Median of Stream of numbers

Median of stream of numbers

Given a continuous stream of integers, find median of stream of numbers received so far. Median of array of integers is middle element of array if number of elements in array are odd and average of middle elements if number of elements is even.

Median of stream of numbers can be queried at multiple times at different point of time. Insertion and median functions can be called in any order. For example:

add(1)
add(2)
findMedian() -> 1.5 Median of stream of numbers till now
add(3) 
findMedian() -> 2 Median of stream of numbers till now

Since, this algorithm which finds median at a given point of time for a stream of integer is called online algorithm.

First solution be to store the stream received in an unsorted array. Finding median of stream of numbers will take O(N log N) (because we have to sort array first before returning median), time complexity for insertion will be O(1).

How about storing integer in a sorted array? Insertion will take O(N) as we need to shift elements once correct place is identified for new integer. Median can be found O(1).

Storing stream in linked list will have same complexity as of unsorted array.

Consider some advance data structure. Here, we need some kind of order of elements. We can divide integers in two groups:  all integers less than median, let it be group 1 and all elements  greater than median, call it group 2.
So greatest integer in group 1 (less than median) should be less than least integer in group 2. Now, problem reduces to find greatest integer in one group and smallest on other side. Which data structure gives that kind of information in constant time? Well, answer is heaps.
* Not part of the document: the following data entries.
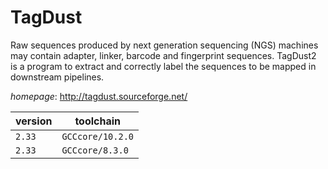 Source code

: # TagDust

Raw sequences produced by next generation sequencing (NGS) machines may contain adapter,  linker, barcode and fingerprint sequences. TagDust2 is a program to extract and correctly label the  sequences to be mapped in downstream pipelines.

*homepage*: <http://tagdust.sourceforge.net/>

version | toolchain
--------|----------
``2.33`` | ``GCCcore/10.2.0``
``2.33`` | ``GCCcore/8.3.0``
Maximum element in group 1 can be found using max heap, while minimum element in group 2 can be found using min heap in constant time. We require two heaps. Max heap and min heap. Max heap contains all integers less than current median and min heap contains integers greater than current median.

How to insert an new integer in heaps and what invariant they should always possess. Since, median is middle of all integers if number for elements are odd, we need to keep size difference of two heaps either equal  0 or  1. If size difference becomes more than 1, adjust elements in two heaps.

If size of max heap is 2 more than min heap, extract maximum element from max heap and put it in min heap.
If size of min heap is 2 more than max heap, extract minimum element from min heap and put it in max heap.

Now how to calculate median of stream of numbers? It’s simple again!

If number of elements in both heaps are equal, take average of max and minimum elements in heaps and return as median of stream of numbers till now. If sizes of two heaps are different, we select median as root of heap which contains more elements.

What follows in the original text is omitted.